To understand the architecture of the Neverfail Continuity Engine product you must fully understand each of the major components. As we discuss each component, note the relative simplicity of the Neverfail Continuity Engine design.
- Engine Management Service
- Active-Passive Server Pair
- LAN and WAN.
- Hardware Agnostic.
- Shared Nothing.
- Cloned Servers.
- Identity and Role.
- They Neverfail Channel.
- Windows Filtering Platform.
- Neverfail Continuity Engine versus Neverfail plugins.
- Data Replication.
- Replication Queues.
- Wide Area Network or WAN Environment.
- WAN Acceleration.
Engine Management Service
Continuity Engine employs the web based Engine Management Service (EMS) to deploy the primary and secondary servers. Additionally, using the web-based EMS user interface, you can perform most routine operations. This includes most functions used to manage Neverfail Continuity Engine.
Active-Passive Server Pair
Neverfail Continuity Engine provides a fully redundant Failover solution. To do this, Continuity Engine employs an Active - Passive server pair methodology. If the active production server fails for any reason, the fully redundant passive server can quickly take over all application processing, keeping end users continuously connected to a working application.
LAN and WAN
Neverfail Continuity Engine provides flexibility, in that it can be distributed on a LAN for high availability, or it can also be distributed remotely, over a WAN environment, to provide the additional benefit of disaster recovery.
One key feature of the Continuity Engine product is that it is hardware agnostic, within reason. When deployment includes physical servers, the active and passive servers can be different in terms of manufacturer, model, and even processing power, simplifying deployment and potentially lowering the total cost of ownership.
Hardware should not be so different that significant differences in overall performance exist. Otherwise it will be difficult for the slower server to keep up with replication and handle Failovers adequately.
Remember! Either server may be active in providing application service to the clients at a given time.
Disk subsystem performance on servers should be of similar magnitude. Significant differences between the Primary and Secondary server disk subsystems could bottleneck the server pair and impact performance.

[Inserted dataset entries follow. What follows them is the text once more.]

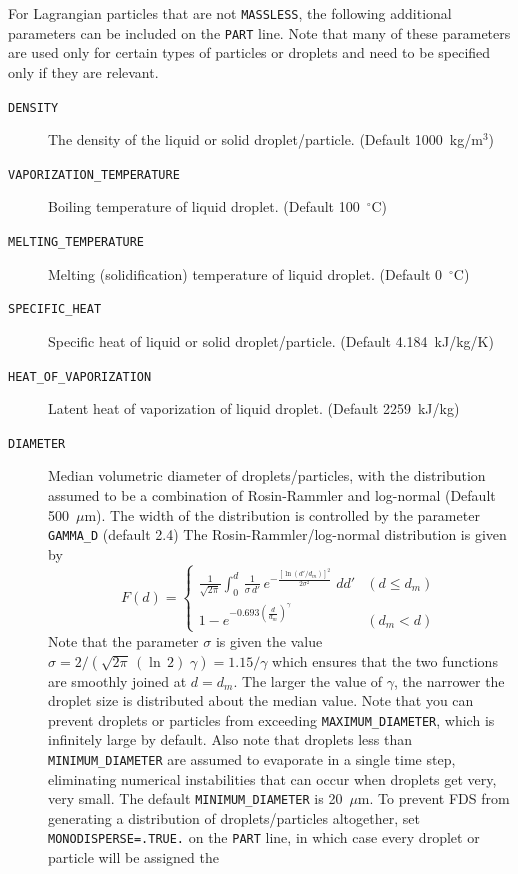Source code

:\documentclass[11pt]{book}
\newcommand{\ct}{\tt\small}
\newcommand{\be}{\begin{equation}}
\newcommand{\ee}{\end{equation}}
\begin{document}
For Lagrangian particles that are not {\ct MASSLESS}, the following additional parameters can be
included on the {\ct PART} line. Note that
many of these parameters are used only for certain types of particles or
droplets and need to be specified only if they are relevant.
\begin{description}
\item[{\ct DENSITY}] The density of the liquid or solid droplet/particle.
(Default 1000~kg/m$^3$)
\item[{\ct VAPORIZATION\_TEMPERATURE}] Boiling temperature of liquid droplet.
(Default 100~$^\circ$C)
\item[{\ct MELTING\_TEMPERATURE}] Melting (solidification) temperature of liquid droplet.
(Default 0~$^\circ$C)
\item[{\ct SPECIFIC\_HEAT}] Specific heat of liquid or solid droplet/particle.
(Default 4.184~kJ/kg/K)
\item[{\ct HEAT\_OF\_VAPORIZATION}] Latent heat of vaporization of liquid droplet.
(Default 2259~kJ/kg)
\item[{\ct DIAMETER}] Median volumetric diameter of droplets/particles, with the
distribution assumed to be a combination of Rosin-Rammler and log-normal (Default 500~$\mu$m). The
width of the distribution is controlled by the parameter {\ct GAMMA\_D} (default 2.4)
The Rosin-Rammler/log-normal distribution is given by
\be F(d) = \left\{ \begin{array}{ll}
   \frac{1}{\sqrt{2\pi}} {\displaystyle \int_0^d} \, \frac{1}{\sigma\, d'} \,
   e^{-\frac{[\ln(d'/d_m)]^2}{2\sigma^2}} \; dd'       & (d \le d_m) \\
   1 - e^{-0.693 \left(\frac{d}{d_m}\right)^\gamma }  & (d_m < d)
   \end{array} \right.  \ee
Note that the parameter $\sigma$ is given the value
$\sigma=2/(\sqrt{2\pi} \, (\ln\,2) \; \gamma)=1.15/\gamma$
which ensures that the two functions are smoothly joined at $d=d_m$.
The larger the value of $\gamma$, the narrower the droplet size is
distributed about the median value. Note that you can prevent droplets or particles from
exceeding {\ct MAXIMUM\_DIAMETER}, which is infinitely large by default. Also note that
droplets less than {\ct MINIMUM\_DIAMETER} are assumed to evaporate in a single time step, eliminating numerical
instabilities that can occur when droplets get very, very small. The default {\ct MINIMUM\_DIAMETER} is 20~$\mu$m.
To prevent FDS from generating a distribution of droplets/particles altogether, set
{\ct MONODISPERSE=.TRUE.} on the {\ct PART} line, in which case every droplet or particle will be assigned the

\end{description}
\end{document}
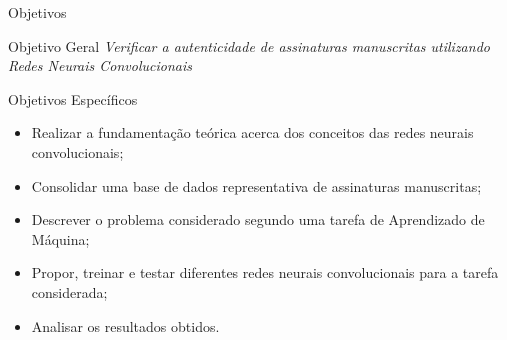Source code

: \begin{frame}{Objetivos}
	\begin{block}{Objetivo Geral}
	\emph{Verificar a autenticidade de assinaturas manuscritas utilizando Redes Neurais Convolucionais}
	\end{block}
	\pause
	\begin{block}{Objetivos Específicos}
		\begin{itemize}
		\footnotesize
		\item Realizar a fundamentação teórica acerca dos conceitos das redes neurais convolucionais;
		\item Consolidar uma base de dados representativa de assinaturas manuscritas;
		\item Descrever o problema considerado segundo uma tarefa de Aprendizado de Máquina;
		\item Propor, treinar e testar diferentes redes neurais convolucionais para a tarefa considerada;
		\item Analisar os resultados obtidos.
		\end{itemize}
	\end{block}
\end{frame}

You should also know that Neverfail Continuity Engine employs a shared nothing architecture. Typical clusters share a quorum, holding the configuration on a shared data drive, typically implemented on the Storage Area Network or SAN. This introduces a single point of failure. Neverfail Continuity Engine does not use any shared hardware resulting in no single point of failure, instead all data changes that occur on the active server replicate to the passive server so that two separate copies of the data exist.

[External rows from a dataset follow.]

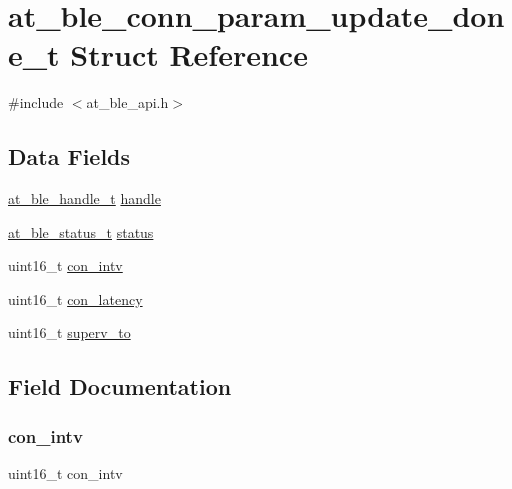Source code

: \hypertarget{structat__ble__conn__param__update__done__t}{}\section{at\+\_\+ble\+\_\+conn\+\_\+param\+\_\+update\+\_\+done\+\_\+t Struct Reference}
\label{structat__ble__conn__param__update__done__t}


{\ttfamily \#include $<$at\+\_\+ble\+\_\+api.\+h$>$}

\subsection*{Data Fields}
\begin{DoxyCompactItemize}
\item 
\mbox{\hyperlink{at__ble__api_8h_abd23646d0c662860741f787efc8456f2}{at\+\_\+ble\+\_\+handle\+\_\+t}} \mbox{\hyperlink{structat__ble__conn__param__update__done__t_ab8b0f353cb6a8d85f0822900e3b7cf35}{handle}}
\item 
\mbox{\hyperlink{group__error__codes__group_ga3b1db9b95feb157b3c188ca27fe76988}{at\+\_\+ble\+\_\+status\+\_\+t}} \mbox{\hyperlink{structat__ble__conn__param__update__done__t_a0b48093fc2030779fc47e5216f8019e2}{status}}
\item 
uint16\+\_\+t \mbox{\hyperlink{structat__ble__conn__param__update__done__t_a52293dc99366700f58014a17e6adc4f8}{con\+\_\+intv}}
\item 
uint16\+\_\+t \mbox{\hyperlink{structat__ble__conn__param__update__done__t_a7a288732b0f90cff943de752cbeb8df4}{con\+\_\+latency}}
\item 
uint16\+\_\+t \mbox{\hyperlink{structat__ble__conn__param__update__done__t_a2bfc39c9b1e75f97c055d5978387570d}{superv\+\_\+to}}
\end{DoxyCompactItemize}


\subsection{Field Documentation}
\mbox{\label{structat__ble__conn__param__update__done__t_a52293dc99366700f58014a17e6adc4f8}} 
\subsubsection{\texorpdfstring{con\_intv}{con\_intv}}
{\footnotesize\ttfamily uint16\+\_\+t con\+\_\+intv}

Neverfail Continuity Engine employs a unique installation process which automatically clones the servers so they appear to be identical. This includes all protected applications, all configuration settings, machine name, security identifier and IP address in a LAN environment. Continuity Engine's unique approach offers seamless Failover to users without complex updates to Windows Active Directory and presents a single server to the Windows network. It also simplifies the installation process, removing the need to pre-configure the Secondary server with the same applications and configuration settings as the Primary server, saving time and eliminating the chance of errors at this critical set up stage.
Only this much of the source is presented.